Object statement
Engine, petrol stationary, Cooper 'Little Wonder', iron/steel/ brass/ glass/ paint, made by Chicago Flexible Shaft Co, Chicago, USA, sold by Cooper Engineering Co Ltd, Mascot, New South Wales, Australia, c1925
This 'Little Wonder' engine, made in the USA for sale in Australia, was designed to power a small shearing plant. The low cost of the engine and shearing plant made it possible for farmers with small flocks to purchase their own power-shearing system and shear their own sheep, rather than being dependent on contractors. At the end of the shearing season, the farmer could dismantle the shearing stand and use the engine to run other equipment.
This water-cooled engine was made in the USA by the Chicago Flexible Shaft Company and sold in Australia under the brand name Cooper. Little Wonder engines sold in the USA were branded Stewart after one of the company's founders. The company also made an air-cooled Little Wonder and a half horsepower engine, the Little Major, which was advertised as being suitable to power machines and household appliances that had traditionally been powered by hand. Little Wonder engines sold well in the USA, Australia and other countries that had substantial wool industries.
The engine represents a complex story of technology transfer between Australia and the USA. Inventor Frederick Wolseley made the world's first commercially successful power-shearing system in Australia in 1888. US company Cooper, which had been founded in 1843 as a maker of sheep dip, began selling Wolseley equipment in the USA in 1895.
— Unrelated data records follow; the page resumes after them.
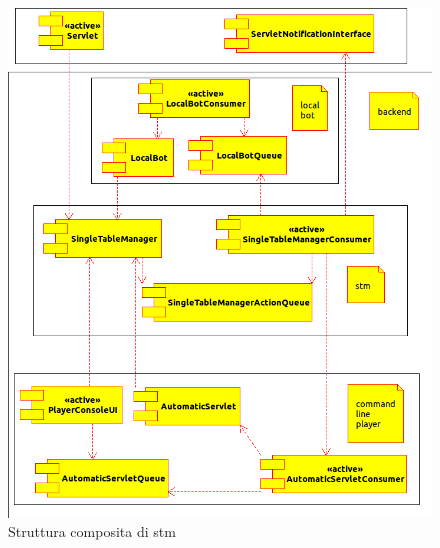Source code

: \begin{figure}
  \begin{center}
    \includegraphics[scale=0.5]{backend_composit_structure.png}  
  \end{center}
  \caption{Struttura composita di stm}
  \label{fig:struttura composita di stm}
\end{figure}

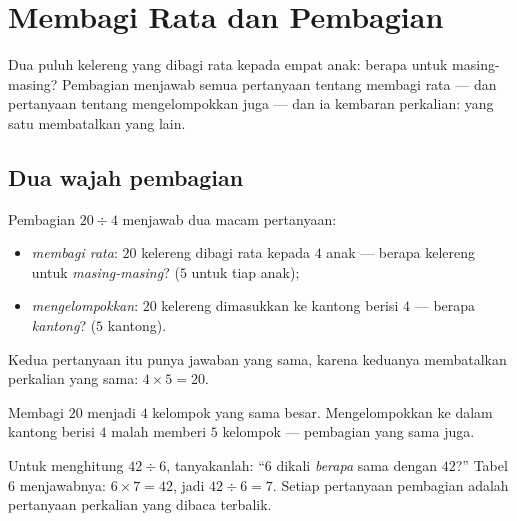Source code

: \chapter{Membagi Rata dan Pembagian}\label{ch:g3:division}

Dua puluh kelereng yang dibagi rata kepada empat anak: berapa untuk
masing-masing? Pembagian menjawab semua pertanyaan tentang membagi
rata --- dan pertanyaan tentang mengelompokkan juga --- dan ia
kembaran perkalian: yang satu membatalkan yang lain.

\section{Dua wajah pembagian}

\begin{definition}[Pembagian]\label{def:g3:division:def}
Pembagian $20 \div 4$ menjawab dua macam pertanyaan:
\begin{itemize}
  \item \emph{membagi rata}: $20$ kelereng dibagi rata kepada $4$
        anak --- berapa kelereng untuk \emph{masing-masing}? ($5$
        untuk tiap anak);
  \item \emph{mengelompokkan}: $20$ kelereng dimasukkan ke kantong
        berisi $4$ --- berapa \emph{kantong}? ($5$ kantong).
\end{itemize}
Kedua pertanyaan itu punya jawaban yang sama, karena keduanya
membatalkan perkalian yang sama: $4 \times 5 = 20$.
\end{definition}

\begin{omfigure}

{\small Membagi $20$ menjadi $4$ kelompok yang sama besar.
Mengelompokkan ke dalam kantong berisi $4$ malah memberi $5$
kelompok --- pembagian yang sama juga.}
\end{omfigure}

\begin{method}\label{met:g3:division:tables}
Untuk menghitung $42 \div 6$, tanyakanlah: ``$6$ dikali \emph{berapa}
sama dengan $42$?'' Tabel $6$ menjawabnya: $6 \times 7 = 42$, jadi
$42 \div 6 = 7$. Setiap pertanyaan pembagian adalah pertanyaan
perkalian yang dibaca terbalik.
\end{method}

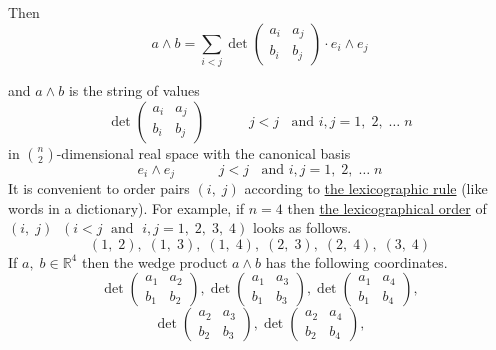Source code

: \documentclass[color=black,11pt]{elegantpaper}
\begin{document}
Then
$$
a \wedge b = \sum_{i<j} \det\left( \begin{array}{cc}
                                       a_i & a_j \\
                                       b_i & b_j
                                   \end{array}\right) \cdot  e_i \wedge e_j
$$

and $a \wedge b$ is the string of values
$$
 \det\left( \begin{array}{cc}
                                       a_i & a_j \\
                                       b_i & b_j
                                   \end{array}\right) \;\;\qquad \;\; j<j\;\;\mbox{ and } i,j = 1,\;2,\;\dots \; n
$$
in $\displaystyle{ n \choose 2}$-dimensional real space with the canonical basis
$$
e_i \wedge e_j \;\;\qquad \;\; j<j\;\;\mbox{ and } i,j = 1,\;2,\;\dots \; n
$$
It is convenient to order pairs $(i,\;j)$ according to \href{https://en.wikipedia.org/wiki/Lexicographic_order}{the lexicographic rule} (like words in a dictionary).  For example, if $n=4$ then \href{https://en.wikipedia.org/wiki/Lexicographic_order}{the lexicographical order} of $(i,\;j)\;\;(i<j\;\mbox{ and }\;i,j=1,\;2,\;3,\;4)$ looks as follows.
$$
(1,\;2),\;(1,\;3),\;(1,\;4),\;(2,\;3),\;(2,\;4),\;(3,\;4)
$$
If $a,\;b \in \mathbb{R}^4$ then the wedge product $a\wedge b$ has the following coordinates.
$$
\det\left( \begin{array}{cc}
                                       a_1 & a_2 \\
                                       b_1 & b_2
                                   \end{array}\right), \det\left( \begin{array}{cc}
                                       a_1 & a_3 \\
                                       b_1 & b_3
                                   \end{array}\right), \det\left( \begin{array}{cc}
                                       a_1 & a_4 \\
                                       b_1 & b_4
                                   \end{array}\right),
$$
$$
 \det\left( \begin{array}{cc}
                                       a_2 & a_3 \\
                                       b_2 & b_3
                                   \end{array}\right), \det\left( \begin{array}{cc}
                                       a_2 & a_4 \\
                                       b_2 & b_4
                                   \end{array}\right),
$$
\end{document}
The Chicago Flexible Shaft Company successfully entered the power-shearing market a few years later and entered into a joint venture with Cooper. It set up a branch in Sydney and sold shearing sets, and engines to power them, into the Australian market. In 1921 the US parent company, realising it needed to make products whose sales were not as seasonal as those of shearing equipment, made its first household appliances and branded them Sunbeam.
In 1933, changes in exchange rates and taxes led the company to manufacture engines and shearing equipment in Australia via subsidiary Cooper Engineering, which changed its name to Sunbeam in 1946. Although most Australians know of this company as a major manufacturer of household appliances, its rural division flourished and retained the Sunbeam name for shearing equipment even after it was taken over by New Zealand company Tru-Test in 2001.
Debbie Rudder, Curator, September 2009
References
Stewart advertisement, Popular Mechanics Magazine, March 1915, p181.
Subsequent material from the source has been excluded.